Assigned task | Go through the records below and set each one down exactly, leaving out any pictures.

Input for this task |

---

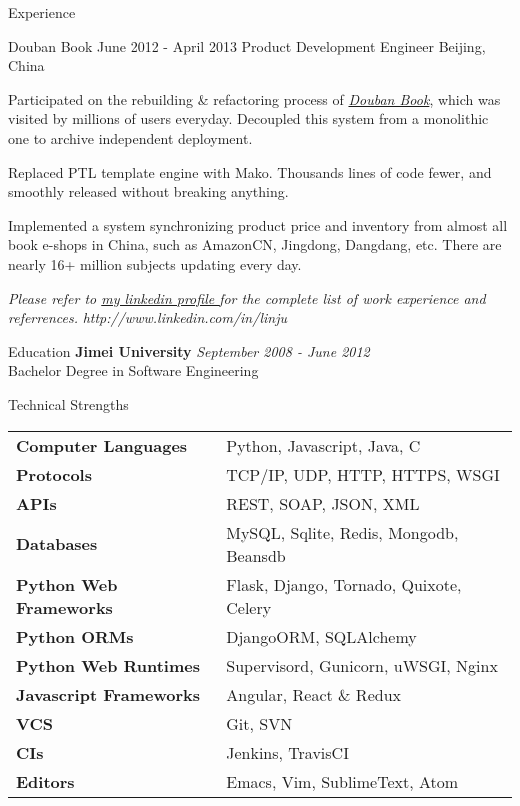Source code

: \documentclass{resume}
\begin{document}
\begin{rSection}{Experience}
    \begin{rSubsection}{Douban Book}{ June 2012 - April 2013 }{ Product Development Engineer }{Beijing, China}
    \item Participated on the rebuilding \& refactoring process of \href{book.douban.com}{\textit {Douban Book}}, which was visited by millions of users everyday. Decoupled this system from a monolithic one to archive independent deployment.
    \item Replaced PTL template engine with Mako. Thousands lines of code fewer, and smoothly released without breaking anything.
    \item Implemented a system synchronizing product price and inventory from almost all book e-shops in China, such as AmazonCN, Jingdong, Dangdang, etc. There are nearly 16+ million subjects updating every day.
    \end{rSubsection}

  \end{rSection}

  \begin{center}
  \textit{ Please refer to \href{http://www.linkedin.com/in/linju}{ my linkedin profile } for the complete list of work experience and referrences.}
  \textit{ http://www.linkedin.com/in/linju }
  \end{center}

  \newpage

  \begin{rSection}{Education}
    { \bf Jimei University  } \hfill {\em September 2008 - June 2012 } \\
    { Bachelor Degree in Software Engineering } \\
  \end{rSection}

  \begin{rSection}{Technical Strengths}
    \begin{tabular}{ @{} >{\bfseries}l @{\hspace{6ex}} l }
      Computer Languages & Python, Javascript, Java, C \\
      Protocols & TCP/IP, UDP, HTTP, HTTPS, WSGI \\
      APIs & REST, SOAP, JSON, XML \\
      Databases & MySQL, Sqlite, Redis, Mongodb, Beansdb \\
      Python Web Frameworks & Flask, Django, Tornado, Quixote, Celery \\
      Python ORMs & DjangoORM, SQLAlchemy \\
      Python Web Runtimes & Supervisord, Gunicorn, uWSGI, Nginx \\
      Javascript Frameworks & Angular, React \& Redux \\
      VCS & Git, SVN \\
      CIs & Jenkins, TravisCI \\
      Editors & Emacs, Vim, SublimeText, Atom \\
    \end{tabular}
  \end{rSection}
\end{document}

---

Task result |
Source code

: \documentclass{resume}
\begin{document}
\begin{rSection}{Experience}
    \begin{rSubsection}{Douban Book}{ June 2012 - April 2013 }{ Product Development Engineer }{Beijing, China}
    \item Participated on the rebuilding \& refactoring process of \href{book.douban.com}{\textit {Douban Book}}, which was visited by millions of users everyday. Decoupled this system from a monolithic one to archive independent deployment.
    \item Replaced PTL template engine with Mako. Thousands lines of code fewer, and smoothly released without breaking anything.
    \item Implemented a system synchronizing product price and inventory from almost all book e-shops in China, such as AmazonCN, Jingdong, Dangdang, etc. There are nearly 16+ million subjects updating every day.
    \end{rSubsection}

  \end{rSection}

  \begin{center}
  \textit{ Please refer to \href{http://www.linkedin.com/in/linju}{ my linkedin profile } for the complete list of work experience and referrences.}
  \textit{ http://www.linkedin.com/in/linju }
  \end{center}

  \newpage

  \begin{rSection}{Education}
    { \bf Jimei University  } \hfill {\em September 2008 - June 2012 } \\
    { Bachelor Degree in Software Engineering } \\
  \end{rSection}

  \begin{rSection}{Technical Strengths}
    \begin{tabular}{ @{} >{\bfseries}l @{\hspace{6ex}} l }
      Computer Languages & Python, Javascript, Java, C \\
      Protocols & TCP/IP, UDP, HTTP, HTTPS, WSGI \\
      APIs & REST, SOAP, JSON, XML \\
      Databases & MySQL, Sqlite, Redis, Mongodb, Beansdb \\
      Python Web Frameworks & Flask, Django, Tornado, Quixote, Celery \\
      Python ORMs & DjangoORM, SQLAlchemy \\
      Python Web Runtimes & Supervisord, Gunicorn, uWSGI, Nginx \\
      Javascript Frameworks & Angular, React \& Redux \\
      VCS & Git, SVN \\
      CIs & Jenkins, TravisCI \\
      Editors & Emacs, Vim, SublimeText, Atom \\
    \end{tabular}
  \end{rSection}
\end{document}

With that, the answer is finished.